BEGIN

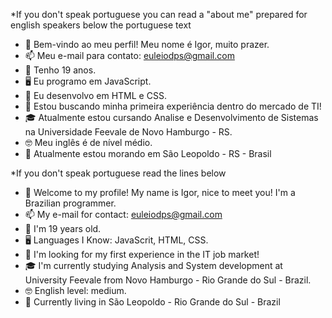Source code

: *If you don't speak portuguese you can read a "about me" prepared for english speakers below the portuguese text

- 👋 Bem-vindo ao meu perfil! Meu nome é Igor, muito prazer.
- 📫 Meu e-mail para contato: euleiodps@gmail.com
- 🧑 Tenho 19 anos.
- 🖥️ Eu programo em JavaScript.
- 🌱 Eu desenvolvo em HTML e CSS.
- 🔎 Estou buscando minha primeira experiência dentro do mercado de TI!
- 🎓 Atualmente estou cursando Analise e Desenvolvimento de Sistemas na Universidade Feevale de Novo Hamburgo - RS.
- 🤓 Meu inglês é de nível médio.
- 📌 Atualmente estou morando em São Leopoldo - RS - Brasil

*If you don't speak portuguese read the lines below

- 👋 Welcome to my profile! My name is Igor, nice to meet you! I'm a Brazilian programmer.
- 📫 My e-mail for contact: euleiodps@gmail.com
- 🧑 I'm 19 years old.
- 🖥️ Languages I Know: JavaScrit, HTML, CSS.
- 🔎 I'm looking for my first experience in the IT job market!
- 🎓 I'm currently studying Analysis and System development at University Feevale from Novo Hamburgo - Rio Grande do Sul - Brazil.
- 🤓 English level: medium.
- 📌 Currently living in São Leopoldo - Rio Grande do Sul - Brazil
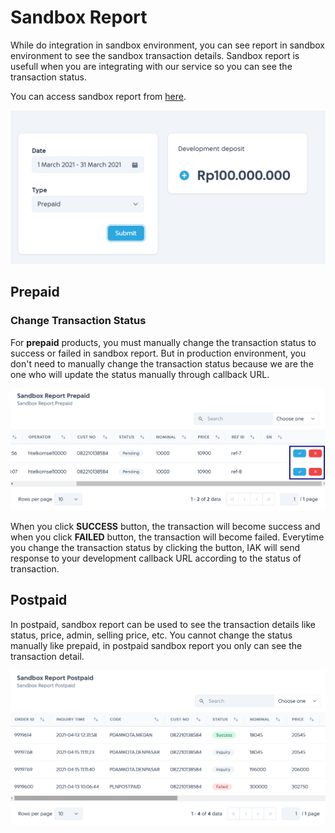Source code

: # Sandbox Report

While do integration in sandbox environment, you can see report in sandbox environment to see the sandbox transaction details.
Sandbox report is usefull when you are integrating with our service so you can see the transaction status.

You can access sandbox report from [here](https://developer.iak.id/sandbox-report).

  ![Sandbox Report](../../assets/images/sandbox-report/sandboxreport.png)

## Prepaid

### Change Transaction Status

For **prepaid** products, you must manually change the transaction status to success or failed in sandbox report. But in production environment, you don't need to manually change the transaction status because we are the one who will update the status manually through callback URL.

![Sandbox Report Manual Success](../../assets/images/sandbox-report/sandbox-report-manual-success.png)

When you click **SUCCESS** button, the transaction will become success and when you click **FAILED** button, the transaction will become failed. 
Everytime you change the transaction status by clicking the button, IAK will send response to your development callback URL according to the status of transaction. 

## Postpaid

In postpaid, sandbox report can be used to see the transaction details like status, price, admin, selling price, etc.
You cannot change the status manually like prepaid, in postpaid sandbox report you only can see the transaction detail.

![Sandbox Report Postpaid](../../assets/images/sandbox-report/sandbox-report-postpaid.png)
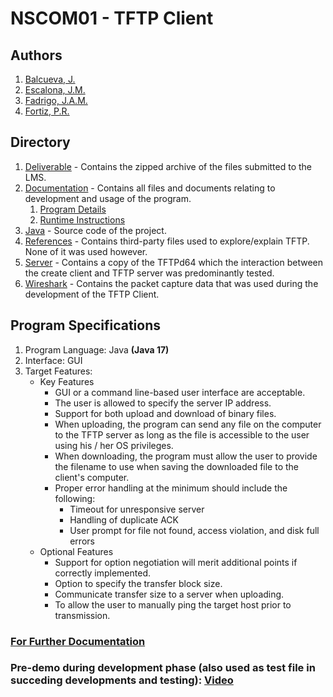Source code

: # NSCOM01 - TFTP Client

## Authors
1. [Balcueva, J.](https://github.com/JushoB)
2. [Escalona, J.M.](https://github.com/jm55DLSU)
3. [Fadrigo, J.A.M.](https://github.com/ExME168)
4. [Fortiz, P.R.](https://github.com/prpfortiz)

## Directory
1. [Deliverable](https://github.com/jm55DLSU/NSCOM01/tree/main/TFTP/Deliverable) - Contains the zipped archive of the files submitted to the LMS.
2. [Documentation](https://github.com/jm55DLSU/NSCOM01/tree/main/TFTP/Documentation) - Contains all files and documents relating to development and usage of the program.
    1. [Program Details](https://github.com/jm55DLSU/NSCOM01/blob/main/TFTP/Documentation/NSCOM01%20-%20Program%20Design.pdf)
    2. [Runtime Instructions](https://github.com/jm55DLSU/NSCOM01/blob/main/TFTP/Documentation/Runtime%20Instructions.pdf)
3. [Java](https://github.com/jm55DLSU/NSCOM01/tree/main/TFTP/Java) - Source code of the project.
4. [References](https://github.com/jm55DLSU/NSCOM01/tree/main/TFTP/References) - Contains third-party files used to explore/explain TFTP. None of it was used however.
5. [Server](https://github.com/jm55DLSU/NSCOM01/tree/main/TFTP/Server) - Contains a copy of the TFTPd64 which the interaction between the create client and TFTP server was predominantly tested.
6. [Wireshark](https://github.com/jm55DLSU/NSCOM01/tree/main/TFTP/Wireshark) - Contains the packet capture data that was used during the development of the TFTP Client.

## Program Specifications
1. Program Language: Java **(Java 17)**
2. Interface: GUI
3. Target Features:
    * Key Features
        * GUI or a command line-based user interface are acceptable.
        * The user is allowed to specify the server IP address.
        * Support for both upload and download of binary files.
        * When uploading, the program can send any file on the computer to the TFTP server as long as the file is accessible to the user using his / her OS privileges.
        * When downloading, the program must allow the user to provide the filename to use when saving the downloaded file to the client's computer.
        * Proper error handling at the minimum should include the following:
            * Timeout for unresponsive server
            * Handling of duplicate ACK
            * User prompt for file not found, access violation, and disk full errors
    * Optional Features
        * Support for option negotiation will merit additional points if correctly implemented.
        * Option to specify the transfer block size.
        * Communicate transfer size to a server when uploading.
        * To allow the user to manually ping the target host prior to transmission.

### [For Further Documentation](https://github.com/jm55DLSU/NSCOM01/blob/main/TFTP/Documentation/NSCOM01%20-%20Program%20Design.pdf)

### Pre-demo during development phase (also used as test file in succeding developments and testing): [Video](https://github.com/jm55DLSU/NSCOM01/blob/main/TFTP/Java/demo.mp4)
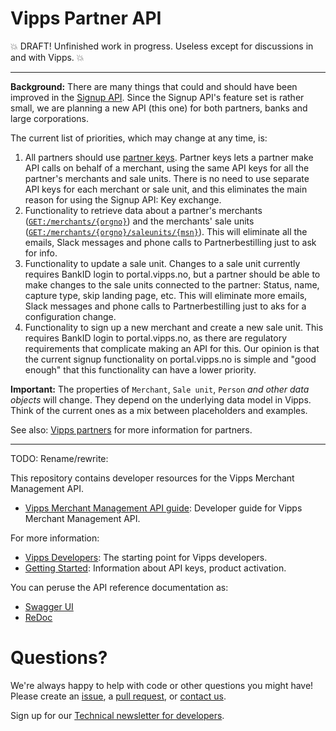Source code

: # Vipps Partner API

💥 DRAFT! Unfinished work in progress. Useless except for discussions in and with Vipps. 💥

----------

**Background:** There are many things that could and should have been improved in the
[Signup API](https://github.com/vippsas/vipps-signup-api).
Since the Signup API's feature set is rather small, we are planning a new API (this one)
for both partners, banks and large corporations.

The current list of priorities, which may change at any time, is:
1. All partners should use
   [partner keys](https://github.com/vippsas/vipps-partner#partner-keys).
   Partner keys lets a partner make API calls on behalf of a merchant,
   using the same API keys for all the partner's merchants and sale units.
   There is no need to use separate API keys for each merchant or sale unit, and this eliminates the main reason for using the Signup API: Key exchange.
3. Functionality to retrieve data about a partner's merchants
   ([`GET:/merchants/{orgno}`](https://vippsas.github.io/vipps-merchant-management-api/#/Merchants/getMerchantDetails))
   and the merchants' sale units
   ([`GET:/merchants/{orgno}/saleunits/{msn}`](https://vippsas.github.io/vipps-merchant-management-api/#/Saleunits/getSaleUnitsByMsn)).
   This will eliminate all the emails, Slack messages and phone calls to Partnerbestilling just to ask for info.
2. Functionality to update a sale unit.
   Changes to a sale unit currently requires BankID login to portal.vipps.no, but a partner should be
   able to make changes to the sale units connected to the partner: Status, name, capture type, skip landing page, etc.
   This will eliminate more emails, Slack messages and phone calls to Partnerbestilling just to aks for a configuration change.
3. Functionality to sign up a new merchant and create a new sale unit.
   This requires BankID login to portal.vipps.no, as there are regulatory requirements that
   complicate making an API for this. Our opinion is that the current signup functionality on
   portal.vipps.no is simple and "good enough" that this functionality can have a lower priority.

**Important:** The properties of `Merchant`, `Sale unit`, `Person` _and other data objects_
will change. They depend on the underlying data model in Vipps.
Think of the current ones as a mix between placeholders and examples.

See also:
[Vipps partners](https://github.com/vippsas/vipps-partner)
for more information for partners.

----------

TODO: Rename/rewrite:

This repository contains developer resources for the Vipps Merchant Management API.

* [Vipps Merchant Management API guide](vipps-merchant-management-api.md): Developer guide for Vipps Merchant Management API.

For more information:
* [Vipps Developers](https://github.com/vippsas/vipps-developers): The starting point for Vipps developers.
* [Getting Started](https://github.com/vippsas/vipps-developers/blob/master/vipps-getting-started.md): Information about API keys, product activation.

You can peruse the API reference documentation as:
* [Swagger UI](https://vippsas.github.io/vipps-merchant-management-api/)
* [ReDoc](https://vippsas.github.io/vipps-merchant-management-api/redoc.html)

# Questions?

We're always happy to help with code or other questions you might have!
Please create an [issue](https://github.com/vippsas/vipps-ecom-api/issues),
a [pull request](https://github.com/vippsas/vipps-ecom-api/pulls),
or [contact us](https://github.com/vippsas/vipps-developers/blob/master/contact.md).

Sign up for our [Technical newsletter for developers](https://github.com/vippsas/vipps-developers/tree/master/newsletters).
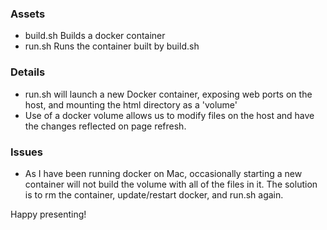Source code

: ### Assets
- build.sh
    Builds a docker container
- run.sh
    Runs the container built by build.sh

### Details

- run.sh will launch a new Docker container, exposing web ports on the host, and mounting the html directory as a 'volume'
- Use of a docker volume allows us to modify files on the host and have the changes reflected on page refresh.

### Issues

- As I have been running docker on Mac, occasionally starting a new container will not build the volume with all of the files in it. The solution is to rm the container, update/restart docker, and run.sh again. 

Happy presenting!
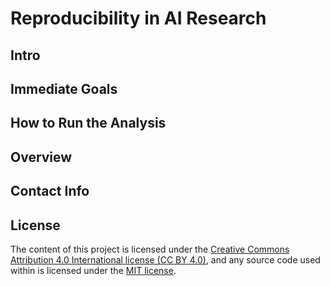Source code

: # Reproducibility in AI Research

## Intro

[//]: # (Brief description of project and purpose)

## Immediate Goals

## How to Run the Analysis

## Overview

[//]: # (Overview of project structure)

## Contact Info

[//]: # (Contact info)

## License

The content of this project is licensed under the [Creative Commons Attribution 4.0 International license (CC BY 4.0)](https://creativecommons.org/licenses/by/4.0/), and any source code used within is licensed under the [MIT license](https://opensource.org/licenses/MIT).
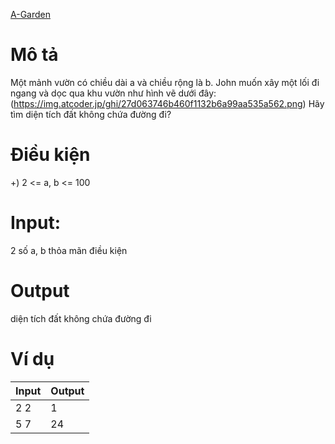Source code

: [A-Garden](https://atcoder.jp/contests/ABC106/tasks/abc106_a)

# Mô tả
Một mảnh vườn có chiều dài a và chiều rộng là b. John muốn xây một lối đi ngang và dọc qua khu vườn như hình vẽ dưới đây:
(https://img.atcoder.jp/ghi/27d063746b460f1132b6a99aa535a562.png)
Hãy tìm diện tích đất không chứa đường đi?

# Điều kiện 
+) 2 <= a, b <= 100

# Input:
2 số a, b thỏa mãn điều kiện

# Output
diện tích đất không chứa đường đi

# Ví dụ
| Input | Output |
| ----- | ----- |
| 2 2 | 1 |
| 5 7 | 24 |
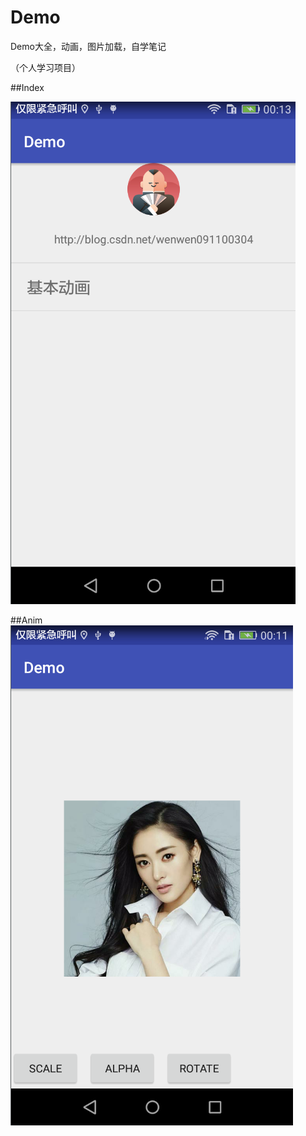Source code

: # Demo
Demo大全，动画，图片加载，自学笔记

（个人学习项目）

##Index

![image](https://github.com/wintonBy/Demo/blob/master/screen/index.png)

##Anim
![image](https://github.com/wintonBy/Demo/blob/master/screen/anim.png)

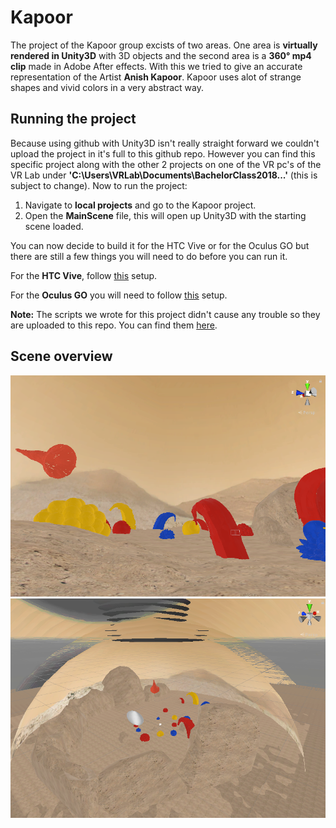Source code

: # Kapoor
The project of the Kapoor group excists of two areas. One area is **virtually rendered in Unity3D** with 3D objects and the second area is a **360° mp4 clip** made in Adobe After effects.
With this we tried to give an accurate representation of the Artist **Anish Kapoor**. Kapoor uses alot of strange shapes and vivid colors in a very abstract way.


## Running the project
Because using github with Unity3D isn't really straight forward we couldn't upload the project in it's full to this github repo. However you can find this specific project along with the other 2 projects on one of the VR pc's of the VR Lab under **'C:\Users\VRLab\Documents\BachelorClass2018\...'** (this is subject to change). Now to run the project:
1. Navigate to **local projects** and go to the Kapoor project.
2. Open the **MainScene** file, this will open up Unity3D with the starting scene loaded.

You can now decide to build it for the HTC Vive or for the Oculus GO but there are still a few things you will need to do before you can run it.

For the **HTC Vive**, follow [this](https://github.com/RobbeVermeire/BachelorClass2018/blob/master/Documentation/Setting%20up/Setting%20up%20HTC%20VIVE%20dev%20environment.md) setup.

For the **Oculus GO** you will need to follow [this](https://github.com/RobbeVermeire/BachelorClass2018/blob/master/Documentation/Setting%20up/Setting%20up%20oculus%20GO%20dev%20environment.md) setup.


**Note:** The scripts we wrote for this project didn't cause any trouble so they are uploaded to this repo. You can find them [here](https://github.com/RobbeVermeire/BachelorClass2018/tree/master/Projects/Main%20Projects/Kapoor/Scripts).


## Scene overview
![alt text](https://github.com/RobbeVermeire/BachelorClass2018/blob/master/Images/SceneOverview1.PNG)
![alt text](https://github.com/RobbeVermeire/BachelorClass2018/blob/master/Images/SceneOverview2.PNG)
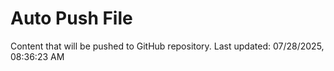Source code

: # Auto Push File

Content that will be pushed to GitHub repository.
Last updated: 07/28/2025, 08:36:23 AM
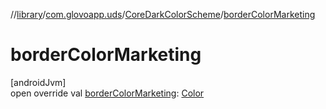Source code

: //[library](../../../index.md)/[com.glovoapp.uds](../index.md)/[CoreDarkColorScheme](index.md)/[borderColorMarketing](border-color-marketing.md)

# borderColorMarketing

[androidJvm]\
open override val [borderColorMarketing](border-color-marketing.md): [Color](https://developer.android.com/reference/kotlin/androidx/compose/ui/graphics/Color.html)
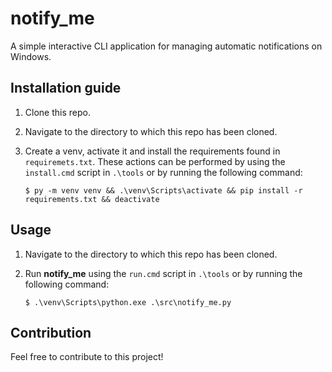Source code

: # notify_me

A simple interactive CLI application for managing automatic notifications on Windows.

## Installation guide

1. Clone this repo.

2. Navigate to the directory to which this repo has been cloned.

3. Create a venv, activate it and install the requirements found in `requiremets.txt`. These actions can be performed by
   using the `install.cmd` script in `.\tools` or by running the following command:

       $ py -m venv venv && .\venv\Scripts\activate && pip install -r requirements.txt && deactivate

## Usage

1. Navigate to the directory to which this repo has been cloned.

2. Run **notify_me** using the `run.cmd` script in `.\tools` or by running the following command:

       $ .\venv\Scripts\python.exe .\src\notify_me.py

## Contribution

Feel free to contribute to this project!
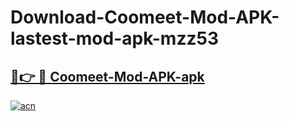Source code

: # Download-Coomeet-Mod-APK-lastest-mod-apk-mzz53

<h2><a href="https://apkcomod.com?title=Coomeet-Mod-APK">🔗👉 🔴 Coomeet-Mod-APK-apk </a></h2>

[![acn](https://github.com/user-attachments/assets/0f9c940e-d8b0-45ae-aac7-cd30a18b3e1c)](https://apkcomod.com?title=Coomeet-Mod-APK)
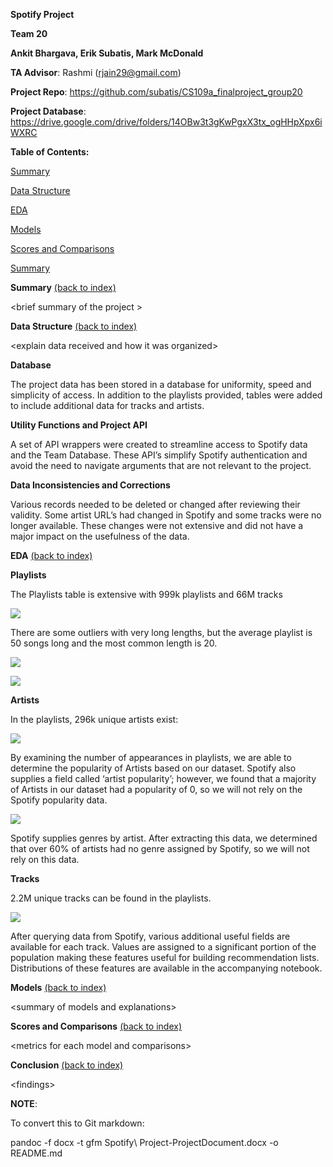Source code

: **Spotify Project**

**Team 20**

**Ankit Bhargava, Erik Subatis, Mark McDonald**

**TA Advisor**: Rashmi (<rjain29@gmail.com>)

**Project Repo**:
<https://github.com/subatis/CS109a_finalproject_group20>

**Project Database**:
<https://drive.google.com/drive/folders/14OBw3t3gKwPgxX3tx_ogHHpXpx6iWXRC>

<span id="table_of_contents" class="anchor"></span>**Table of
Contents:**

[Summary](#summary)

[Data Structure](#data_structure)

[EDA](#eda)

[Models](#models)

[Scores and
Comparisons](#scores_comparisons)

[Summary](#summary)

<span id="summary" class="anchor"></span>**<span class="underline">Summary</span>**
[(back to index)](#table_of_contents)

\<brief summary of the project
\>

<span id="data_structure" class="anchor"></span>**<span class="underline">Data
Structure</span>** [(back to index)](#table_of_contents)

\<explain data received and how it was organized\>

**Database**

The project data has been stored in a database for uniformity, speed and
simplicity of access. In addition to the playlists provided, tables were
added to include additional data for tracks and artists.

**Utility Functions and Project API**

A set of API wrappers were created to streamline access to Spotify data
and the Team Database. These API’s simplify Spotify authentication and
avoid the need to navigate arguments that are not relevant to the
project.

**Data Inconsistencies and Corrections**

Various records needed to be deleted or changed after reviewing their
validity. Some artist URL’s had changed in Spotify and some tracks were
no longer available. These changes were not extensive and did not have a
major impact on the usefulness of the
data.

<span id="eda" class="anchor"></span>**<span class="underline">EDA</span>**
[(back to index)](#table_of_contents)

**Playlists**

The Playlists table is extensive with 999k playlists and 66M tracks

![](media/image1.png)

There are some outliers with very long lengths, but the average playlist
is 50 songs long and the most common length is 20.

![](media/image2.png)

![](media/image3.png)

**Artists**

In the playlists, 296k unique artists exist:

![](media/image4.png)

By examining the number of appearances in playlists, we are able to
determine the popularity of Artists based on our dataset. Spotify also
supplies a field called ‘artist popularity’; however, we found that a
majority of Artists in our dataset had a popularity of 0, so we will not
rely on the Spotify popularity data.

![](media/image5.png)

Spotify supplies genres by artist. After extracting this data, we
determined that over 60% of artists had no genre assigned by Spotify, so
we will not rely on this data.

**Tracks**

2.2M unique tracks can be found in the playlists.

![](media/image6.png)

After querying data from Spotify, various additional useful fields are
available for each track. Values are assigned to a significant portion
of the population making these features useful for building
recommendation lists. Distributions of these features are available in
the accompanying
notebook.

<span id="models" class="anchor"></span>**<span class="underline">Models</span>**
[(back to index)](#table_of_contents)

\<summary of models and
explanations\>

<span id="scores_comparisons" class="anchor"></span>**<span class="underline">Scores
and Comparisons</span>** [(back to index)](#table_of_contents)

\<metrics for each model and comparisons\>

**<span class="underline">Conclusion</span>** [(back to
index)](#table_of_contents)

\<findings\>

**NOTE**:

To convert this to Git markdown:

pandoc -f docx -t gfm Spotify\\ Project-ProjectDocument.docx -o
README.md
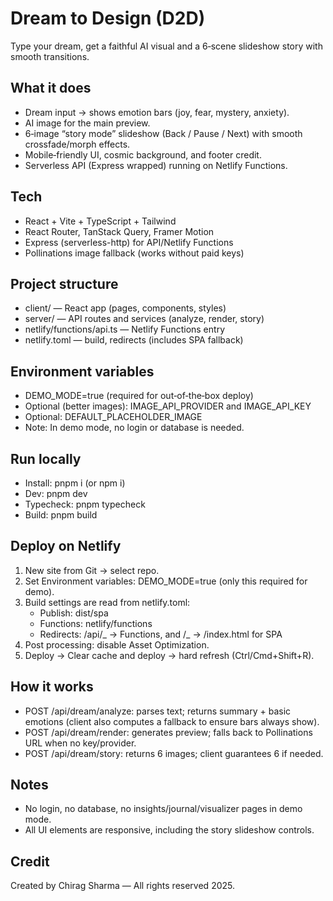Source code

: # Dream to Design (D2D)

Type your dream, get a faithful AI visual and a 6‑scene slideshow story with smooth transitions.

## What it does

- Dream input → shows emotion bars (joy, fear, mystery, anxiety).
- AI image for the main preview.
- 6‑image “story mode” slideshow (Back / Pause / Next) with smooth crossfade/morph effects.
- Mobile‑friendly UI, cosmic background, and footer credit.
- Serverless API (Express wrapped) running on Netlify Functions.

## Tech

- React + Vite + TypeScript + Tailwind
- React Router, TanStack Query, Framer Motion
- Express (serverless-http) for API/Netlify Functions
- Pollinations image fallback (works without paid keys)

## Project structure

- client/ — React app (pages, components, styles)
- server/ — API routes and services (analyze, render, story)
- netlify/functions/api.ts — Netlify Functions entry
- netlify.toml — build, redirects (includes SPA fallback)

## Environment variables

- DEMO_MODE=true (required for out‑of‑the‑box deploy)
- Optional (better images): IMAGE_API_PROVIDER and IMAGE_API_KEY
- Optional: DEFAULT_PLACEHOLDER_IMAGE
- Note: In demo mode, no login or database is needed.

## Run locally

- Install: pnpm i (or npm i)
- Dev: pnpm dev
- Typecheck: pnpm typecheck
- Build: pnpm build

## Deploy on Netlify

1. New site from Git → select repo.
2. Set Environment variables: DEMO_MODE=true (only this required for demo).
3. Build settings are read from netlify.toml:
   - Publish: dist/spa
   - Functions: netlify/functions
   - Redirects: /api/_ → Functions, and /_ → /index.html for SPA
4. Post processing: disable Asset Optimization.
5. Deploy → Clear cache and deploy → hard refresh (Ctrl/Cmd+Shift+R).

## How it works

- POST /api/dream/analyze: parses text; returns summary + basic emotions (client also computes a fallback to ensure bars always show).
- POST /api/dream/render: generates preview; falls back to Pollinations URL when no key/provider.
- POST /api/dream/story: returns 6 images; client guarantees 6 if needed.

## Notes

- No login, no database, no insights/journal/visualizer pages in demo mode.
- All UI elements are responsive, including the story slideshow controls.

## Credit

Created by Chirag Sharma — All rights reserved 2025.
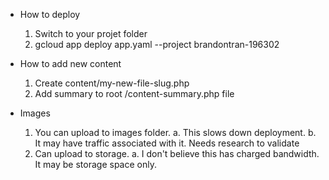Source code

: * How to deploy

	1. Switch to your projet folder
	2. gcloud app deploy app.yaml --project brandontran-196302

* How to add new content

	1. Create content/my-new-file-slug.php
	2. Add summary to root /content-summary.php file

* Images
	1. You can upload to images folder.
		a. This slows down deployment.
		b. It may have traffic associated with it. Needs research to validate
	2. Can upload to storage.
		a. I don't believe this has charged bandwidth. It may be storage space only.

END

§ **Exercise**
The answer is the run of lines above from the line containing "- client/ —" through the line containing "- Dev: pnpm dev", copied exactly and alone.

§ **Written reply**
- client/ — React app (pages, components, styles)
- server/ — API routes and services (analyze, render, story)
- netlify/functions/api.ts — Netlify Functions entry
- netlify.toml — build, redirects (includes SPA fallback)

## Environment variables

- DEMO_MODE=true (required for out‑of‑the‑box deploy)
- Optional (better images): IMAGE_API_PROVIDER and IMAGE_API_KEY
- Optional: DEFAULT_PLACEHOLDER_IMAGE
- Note: In demo mode, no login or database is needed.

## Run locally

- Install: pnpm i (or npm i)
- Dev: pnpm dev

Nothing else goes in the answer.